On Monday, I met my friend E for a drink and a chat, but came away with a little more than I’d bargained for. E is a few years behind me in medical school and we first met through the university windband, when he joined as a first year three years ago, the year I was band’s president. After that, we crossed paths again when we both started at the same church at around the same time, and with a similar amount of uncertainty (ie a lot), and this was when we got to know each other more on a par, as with band, I’d always been ‘in charge’ and leading things, and he’d always been following. We’re very different in some ways, and after a hard year for both of us (he is resitting a year after failing a lot of exams before finally being diagnosed with dyslexia) I really value his friendship.

We were discussing what we’ve been doing in the last few months and I was talking about the mentoring scheme I’m heading up and what’s happening with the choir and hospital volunteer scheme I founded two years ago, and he asked me why I’ve not ended up ‘in charge’ of anything at church when I seem to fall into leadership in most other things I do. And I replied that I’ve never really thought that I’m able to lead, or gifted in leadership, or however you want to put it – in ‘church life’ – that I’m always a bit unsure of what part I’m supposed to play, what space I’m supposed to stand in.

This lead to what I’m going to call ‘affectionately being completely shot down.’

E basically asked me if I honestly thought that God’s gifts were different depending on whether I was standing in church or somewhere ‘secular’, and then (somewhat amusingly) went a bit Lord Kitchener on me (your church needs YOU! Your God needs YOU!) and told me to step up and stop drawing a line in the sand, so to speak, between the parts of my life that are lived in church, and the rest of my time, where my faith is perhaps not quite as much on show.

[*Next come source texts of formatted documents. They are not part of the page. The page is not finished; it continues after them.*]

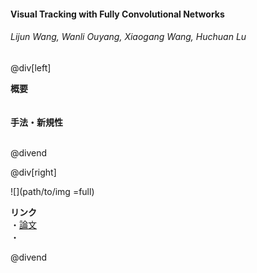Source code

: #### Visual Tracking with Fully Convolutional Networks
###### Lijun Wang, Wanli Ouyang, Xiaogang Wang, Huchuan Lu

@div[left]

__概要__<br>
<br><br>
__手法・新規性__<br>
<br>


@divend

@div[right]

![](path/to/img =full)<br>

__リンク__<br>
・[論文](https://www.cv-foundation.org/openaccess/content_iccv_2015/papers/Wang_Visual_Tracking_With_ICCV_2015_paper.pdf)<br>
・[](url)<br>

@divend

All I could really say was ‘oh’. The phrase ‘you got told’ comes to mind.

He’s right in a lot of ways. I do have a tendancy to separate things out and think that I’m not really that useful to any church and that I don’t have any gifts, that in the world of 1 Corinthians, I’m one of the less vital, more silent, body parts, whereas it’s fairly true that outwith that, I feel confident in leadership roles (I even got an award from the university for it once) and like filling gaps I see and changing things I think need changing. I’m a project person – I’ve always got some scheme on the way, whether it’s getting the patient library together, or currently, this mentoring thing. It just doesn’t always carry over to who I am ‘at church’. Sometimes I fall back into thinking that I’m just kind of gatecrashing the party – that everyone else has an invite and a reason to be there, whereas I’ve just snuck in through the back door, and am listening in the dark at the back, and God can’t be bothered to chuck me out.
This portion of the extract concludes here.